■ Task material:
---
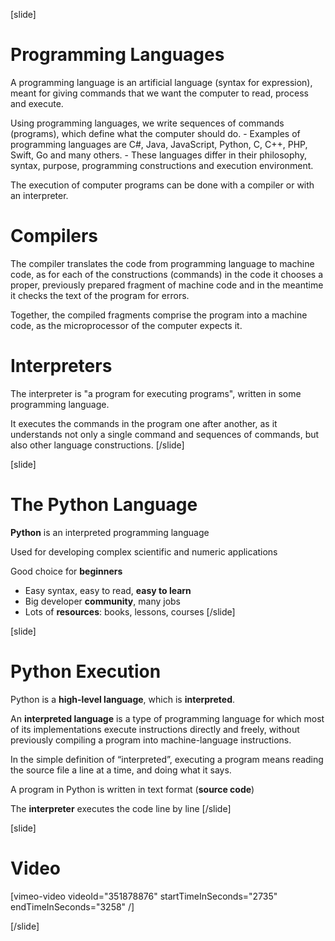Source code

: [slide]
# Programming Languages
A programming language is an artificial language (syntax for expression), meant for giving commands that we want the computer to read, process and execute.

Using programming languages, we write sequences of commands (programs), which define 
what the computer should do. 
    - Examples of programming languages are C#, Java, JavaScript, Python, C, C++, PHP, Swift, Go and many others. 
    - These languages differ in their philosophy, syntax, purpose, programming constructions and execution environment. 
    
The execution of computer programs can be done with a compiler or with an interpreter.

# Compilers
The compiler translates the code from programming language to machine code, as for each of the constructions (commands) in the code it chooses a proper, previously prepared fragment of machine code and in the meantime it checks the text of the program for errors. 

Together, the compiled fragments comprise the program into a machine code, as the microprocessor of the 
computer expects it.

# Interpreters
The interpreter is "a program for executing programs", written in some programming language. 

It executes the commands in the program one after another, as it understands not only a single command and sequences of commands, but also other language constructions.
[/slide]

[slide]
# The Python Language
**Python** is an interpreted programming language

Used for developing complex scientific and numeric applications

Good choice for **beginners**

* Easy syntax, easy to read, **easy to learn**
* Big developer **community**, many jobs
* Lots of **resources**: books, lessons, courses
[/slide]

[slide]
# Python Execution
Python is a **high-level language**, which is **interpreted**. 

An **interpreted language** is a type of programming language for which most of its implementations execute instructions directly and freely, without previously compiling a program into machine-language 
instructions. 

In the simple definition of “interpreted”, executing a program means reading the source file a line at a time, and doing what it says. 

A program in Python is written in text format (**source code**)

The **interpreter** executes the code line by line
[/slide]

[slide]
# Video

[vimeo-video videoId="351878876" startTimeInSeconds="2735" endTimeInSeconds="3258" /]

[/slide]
---
■ Required action: Take every line from the data that includes the word "written".

■ Reply:
The interpreter is "a program for executing programs", written in some programming language. 
A program in Python is written in text format (**source code**)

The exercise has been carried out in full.